In the Pokémon Adventures manga, Blue receives a Charmander from his grandfather Professor Oak. The blue team tried using it against Mew but failed and withdrew his Pokémon. It is later shown to have evolved into a Charmeleon. then a Charizard. Later, in the Gold, Silver & Crystal chapter, Blue team decides to trade his Charizard with Red team for a Gyarados. Nearing the end of the chapter, the Charizard is returned to him for a big battle. In the Pokémon Pocket Monsters manga series, Isamu Akai's rival Kai Midorikawa, chose Charmander as his starter Pokémon. Kai's Charmander is mischievous and has a rivalry with Isamu Akai's Clefairy.

In the online phenomenon known as Twitch Plays Pokémon, the stream chose Charmander as Red's starter and named it "ABBBBBBK(", or "Abby" as it was commonly referred to. Abby was vital in defeating Brock and obtaining the Boulder Badge. Along its journey to Cerulean City, Abby evolved into a Charmeleon in the depths of Mt. Moon, securing it as Red's early-game muscle. Abby continued to prove itself by helping Red obtain the Cascade, Thunder, and Rainbow Badges. Unfortunately, during an unfortunate visit Saffron City's Pokemon Center, Abby was released into the wild and NEVER seen again.

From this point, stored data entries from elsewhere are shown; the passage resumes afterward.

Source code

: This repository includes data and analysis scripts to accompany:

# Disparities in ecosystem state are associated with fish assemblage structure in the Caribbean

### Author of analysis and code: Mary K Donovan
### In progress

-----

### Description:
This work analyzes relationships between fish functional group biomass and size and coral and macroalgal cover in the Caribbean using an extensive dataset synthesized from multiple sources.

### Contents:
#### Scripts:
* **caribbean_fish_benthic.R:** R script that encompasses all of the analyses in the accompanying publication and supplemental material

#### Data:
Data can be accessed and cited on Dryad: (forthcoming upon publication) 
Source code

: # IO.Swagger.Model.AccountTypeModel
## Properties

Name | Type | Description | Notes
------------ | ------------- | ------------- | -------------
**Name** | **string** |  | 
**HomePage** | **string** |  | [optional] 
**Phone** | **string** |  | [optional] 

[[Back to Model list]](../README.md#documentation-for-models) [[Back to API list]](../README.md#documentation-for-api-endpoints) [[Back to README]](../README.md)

Charmander appeared in the background of the movie Detective Pikachu.

Reception
Since it appeared in the Pokémon series, Charmander has received generally positive reception. It has appeared in several pieces of merchandise, including figures, plush toys, and the Pokémon Trading Card Game. It has been noted as a popular Halloween costume for the year of 1999. Also in 1999, it was speculated by analysts that Pokémon species, in particular Charmander and others, would become sought-after toys.

IGN readers ranked Charmander at #37 among the best Pokémon ever. Game Informers O'Dell Harmon ranked Charmander - along with Bulbasaur and Squirtle - as the "third best" Pokémon. He noted that the choice between the three was "one of the most important decisions to ever be made in Pokémon history." Lyra Hale of The Mary Sue claimed that "it got absolutely wild when Charmander was a healthy dinosaur." GamesTM noted that Charmander was the "worst starting Pokémon" in Red and Blue. In the book Dragonlore: From the Archives of the Grey School of Wizardry, author Ash Dekirk described Charmander as a "fire-breathing dragon". Author Loredana Lipperini cited Charmander as a "popular Pokémon", suggesting that its popularity comes from its fiery tail. Author Mark Jacobson found the transition from Charmander to Charizard to be "odd", questioning how a "baby" Pokémon can grow into a "two-hundred-pound monster whose breath can melt boulders." GamesRadar+ commented that while Charmander seems "pitiful" due to its flame tail, which "burn more brightly depending on his mood/health", it grows into the "cool-looking Charizard". GamesRadar editor Brett Elston stated that while it "lacks the nuances" of later similar starting Pokémon, it has "cutesy appeal" to it. The Escapist editor John Funk described Charmander as "cute", using its evolution into Charizard as an example of "an extreme evolutionary change" in the series. Chicago Tribune editor Darryl E. Owens described Charmander as "adorable". San Antonio-Express News editor Susan Yerkes described Charmander as "disgustingly cute". Teen Ink editor Kathryn J. called Charmander her "favorite Pokémon". Allegra Frank of Polygon said that Charmander is the best Pokémon of all time. Michael Derosa of Screen Rant ranked Charmander as ninth of the most iconic Pokémon from Generation I. Sam Loveridge of Digital Spy claimed that Charmander is one of the best Pokémon starters, and further stated that not only is Charmander an adorable starter Pokémon, he's also ridiculously powerful. 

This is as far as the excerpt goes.